Running K-means on our Dataset

res <- kmeans(DF[1:2],5)
res$centroids$cluster <- 1:5
res$data$isCentroid <- F
res$centroids$isCentroid <- T
data_plot <- rbind(res$centroids,res$data)
ggplot(data_plot, aes(x=X1, y=X2, color=as.factor(cluster), size=isCentroid, alpha=isCentroid)) + 
  geom_point()

Running K-means on another Dataset

Now, instead of having nice gaussian distributions, we will build three rings on into another.

##Building three sets
set1 <- data.frame(r=runif(300,0.1,0.5), theta=runif(300,0,360), set='1')
set2 <- data.frame(r=runif(300,1,1.5), theta=runif(300,0,360), set='2')
set3 <- data.frame(r=runif(300,3,5), theta=runif(300,0,360), set='3')
##Transformation in rings
data_2=rbind(set1,set2,set3)
data_2$x=data_2$r*cos(2*3.14*data_2$theta)
data_2$y=(data_2$r)*sin(2*3.14*data_2$theta)

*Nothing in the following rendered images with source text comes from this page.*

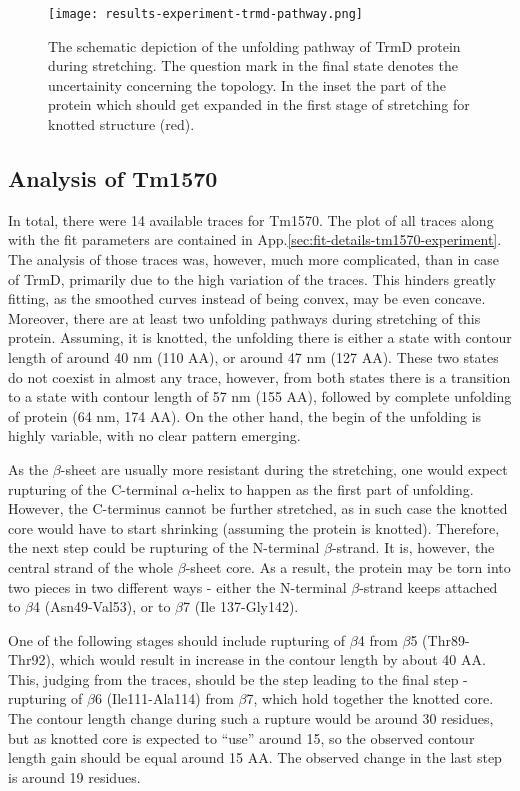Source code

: \begin{figure}
    \centering
    \texttt{[image: results-experiment-trmd-pathway.png]}
    \caption{The schematic depiction of the unfolding pathway of TrmD protein during stretching. The question mark in the final state denotes the uncertainity concerning the topology. In the inset the part of the protein which should get expanded in the first stage of stretching for knotted structure (red).}
    \label{fig:results-experiment-trmd-pathway}
\end{figure}



\subsection{Analysis of Tm1570}
\label{subsec:results-experiment-tm1570}
In total, there were 14 available traces for Tm1570\@.
The plot of all traces along with the fit parameters are contained in App.\ref{sec:fit-details-tm1570-experiment}.
The analysis of those traces was, however, much more complicated, than in case of TrmD, primarily due to the high variation of the traces.
This hinders greatly fitting, as the smoothed curves instead of being convex, may be even concave.
Moreover, there are at least two unfolding pathways during stretching of this protein.
Assuming, it is knotted, the unfolding there is either a state with contour length of around 40 nm (110 AA), or around 47 nm (127 AA).
These two states do not coexist in almost any trace, however, from both states there is a transition to a state with contour length of 57 nm (155 AA), followed by complete unfolding of protein (64 nm, 174 AA).
On the other hand, the begin of the unfolding is highly variable, with no clear pattern emerging.

As the $\beta$-sheet are usually more resistant during the stretching, one would expect rupturing of the C-terminal $\alpha$-helix to happen as the first part of unfolding.
However, the C-terminus cannot be further stretched, as in such case the knotted core would have to start shrinking (assuming the protein is knotted).
Therefore, the next step could be rupturing of the N-terminal $\beta$-strand.
It is, however, the central strand of the whole $\beta$-sheet core.
As a result, the protein may be torn into two pieces in two different ways - either the N-terminal $\beta$-strand keeps attached to $\beta$4 (Asn49-Val53), or to $\beta$7 (Ile 137-Gly142).

One of the following stages should include rupturing of $\beta$4 from $\beta$5 (Thr89-Thr92), which would result in increase in the contour length by about 40 AA\@.
This, judging from the traces, should be the step leading to the final step - rupturing of $\beta$6 (Ile111-Ala114) from $\beta$7, which hold together the knotted core.
The contour length change during such a rupture would be around 30 residues, but as knotted core is expected to ``use'' around 15, so the observed contour length gain should be equal around 15 AA\@.
The observed change in the last step is around 19 residues.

res <- kmeans(data_2[4:5],3)
res$centroids$cluster <- 1:3
res$data$isCentroid <- F
res$centroids$isCentroid <- T
data_plot <- rbind(res$centroids,res$data)
ggplot(data_plot, aes(x=x, y=y, color=as.factor(cluster), size = isCentroid, alpha = isCentroid)) + 
  geom_point()

The kmeans is performing very poorly on these new data. Actually, the euclidian distance is not adapted to this kind of problem, since the data are not in a circular shape.

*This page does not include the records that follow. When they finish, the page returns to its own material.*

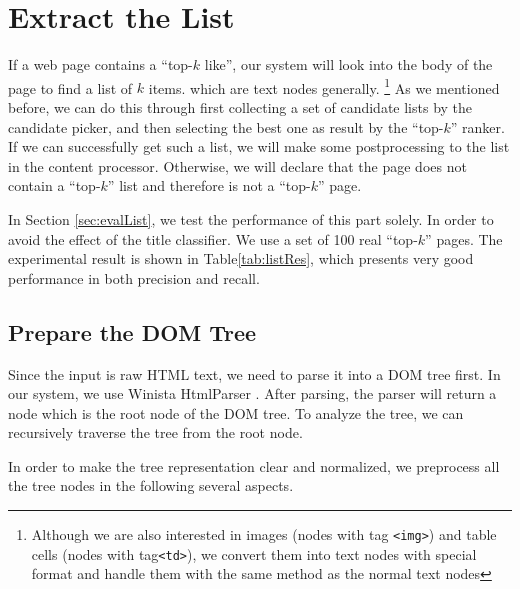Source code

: \section{Extract the List}
\label{sec:extractList}

If a web page contains a ``top-$k$ like'', our system will look into the body of the page to find a list of $k$ items.
which are text nodes generally.
\footnote{Although we are also interested in images (nodes with tag {\tt <img>}) and table cells (nodes with tag{\tt <td>}), we convert them into text nodes with special format and handle them with the same method as the normal text nodes}
As we mentioned before, we can do this through first collecting a set of candidate lists by the candidate picker, and then selecting the best one as result by the ``top-$k$'' ranker.
If we can successfully get such a list, we will make some postprocessing to the list in the content processor.
Otherwise, we will declare that the page does not contain a ``top-$k$'' list and therefore is not a ``top-$k$'' page.

In Section \ref{sec:evalList}, we test the performance of this part solely. In order to avoid the effect of the title classifier. We use a set of 100 real ``top-$k$'' pages. The experimental result is shown in Table\ref{tab:listRes}, which presents very good performance in both precision and recall.

\subsection{Prepare the DOM Tree}
Since the input is raw HTML text, we need to parse it into a DOM tree first.
In our system, we use Winista HtmlParser \cite{winista}.
After parsing, the parser will return a node which is the root node of the DOM tree.
To analyze the tree, we can recursively traverse the tree from the root node.

In order to make the tree representation clear and normalized, we preprocess all the tree nodes in the following several aspects.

So before using kmeans, you should ensure that the data is in appropriate shapes, if not, you can apply transformations or change the distance you are using in the kmeans.

The importance of a good initialisation

The kmeans algorithm only looks for a local mimimum which is often not a global optimum. Hence, different initialisation can lead to very different results. The quality of initialization can also be improved with kmeans ++, the algorithm selects starting points which are less likely to perform poorly.